## EXERCISE PROMPT
Count how many lines of the data include "example". The answer is that number and nothing else.

## Stored items from a collection
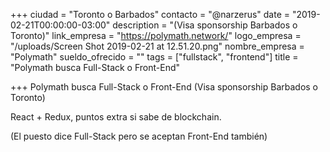 +++
ciudad = "Toronto o Barbados"
contacto = "@narzerus"
date = "2019-02-21T00:00:00-03:00"
description = "(Visa sponsorship Barbados o Toronto)"
link_empresa = "https://polymath.network/"
logo_empresa = "/uploads/Screen Shot 2019-02-21 at 12.51.20.png"
nombre_empresa = "Polymath"
sueldo_ofrecido = ""
tags = ["fullstack", "frontend"]
title = "Polymath busca Full-Stack o Front-End"

+++
Polymath busca Full-Stack o Front-End (Visa sponsorship Barbados o Toronto)

React + Redux, puntos extra si sabe de blockchain.

(El puesto dice Full-Stack pero se aceptan Front-End también)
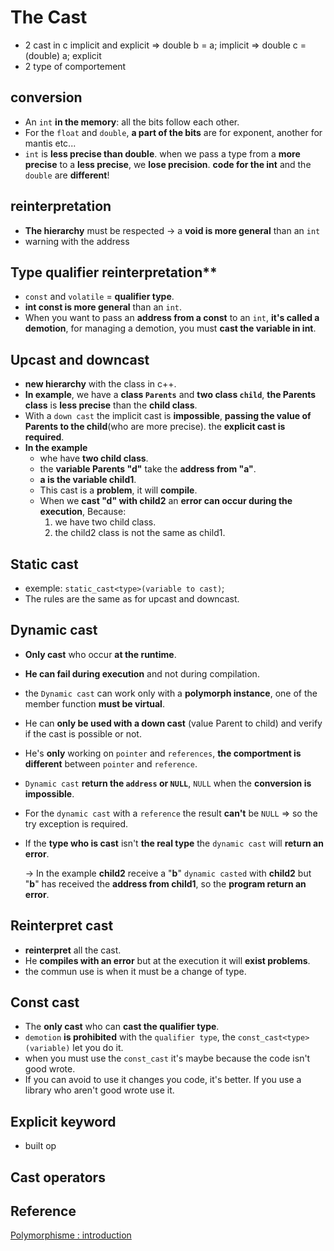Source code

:# The Cast 
- 2 cast in c implicit and explicit
=> double b = a; implicit
=> double c = (double) a; explicit
- 2 type of comportement

## conversion
* An `int` **in the memory**: all the bits follow each other.
* For the `float` and `double`, **a part of the bits** are for exponent, another for mantis etc...
* `int` is **less precise than double**. when we pass a type from a **more precise** to a **less precise**, we **lose precision**.
**code for the int** and the `double` are **different**!

## reinterpretation
* **The hierarchy** must be respected → a **void is more general** than an `int`
* warning with the address

## Type qualifier reinterpretation**
* `const` and `volatile` = **qualifier type**.
* **int const is more general** than an `int`.
* When you want to pass an **address from a const** to an `int`, **it's called a demotion**,
for managing a demotion, you must **cast the variable in int**.

## Upcast and downcast
* **new hierarchy** with the class in c++.
* **In example**, we have a **class `Parents`** and **two class `child`**, **the Parents class** is **less precise**
than the **child class**.
* With a `down cast` the implicit cast is **impossible**, **passing the value of Parents to the child**(who are more precise).
the **explicit cast is required**.
* **In the example** 
  * whe have **two child class**.
  * the **variable Parents "d"** take the **address from "a"**.
  * **a is the variable child1**. 
  * This cast is a **problem**, it will **compile**.
  * When we **cast "d" with child2** an **error can occur during the execution**, Because:
      1. we have two child class.
      2. the child2 class is not the same as child1.

## Static cast
* exemple: `static_cast<type>(variable to cast)`;
* The rules are the same as for upcast and downcast.

## Dynamic cast
* **Only cast** who occur **at the runtime**.
* **He can fail during execution** and not during compilation.
* the `Dynamic cast` can work only with a **polymorph instance**, one of the member function **must be virtual**.
* He can **only be used with a down cast** (value Parent to child) and verify if the cast is possible or not.
* He's **only** working on `pointer` and `references`, **the comportment is different** between `pointer` and `reference`.
* `Dynamic cast` **return the `address` or `NULL`**, `NULL` when the **conversion is impossible**.
* For the `dynamic cast` with a `reference` the result **can't** be `NULL` => so the try exception is required.
* If the **type who is cast** isn't **the real type** the `dynamic cast` will **return an error**. 

   → In the example **child2** receive a "**b**" `dynamic casted` with **child2** but "**b**" has received
   the **address from child1**, so the **program return an error**.
 
## Reinterpret cast
* **reinterpret** all the cast.
* He **compiles with an error** but at the execution it will **exist problems**.
* the commun use is when it must be a change of type.

## Const cast
* The **only cast** who can **cast the qualifier type**.
* `demotion` **is prohibited** with the `qualifier type`, the `const_cast<type>(variable)` let you do it.
* when you must use the `const_cast` it's maybe because the code isn't good wrote. 
* If you can avoid to use it changes you code, it's better. If you use a library who aren't good wrote use it.

## Explicit keyword
* built op 

## Cast operators
## Reference

[Polymorphisme : introduction](https://www.youtube.com/watch?v=vmBr7L7I3wo)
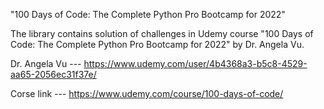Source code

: "100 Days of Code: The Complete Python Pro Bootcamp for 2022"


The library contains solution of challenges in Udemy course "100 Days of Code: The Complete Python Pro Bootcamp for 2022" by Dr. Angela Vu.

Dr. Angela Vu --- https://www.udemy.com/user/4b4368a3-b5c8-4529-aa65-2056ec31f37e/

Corse link --- https://www.udemy.com/course/100-days-of-code/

## ANSWER
3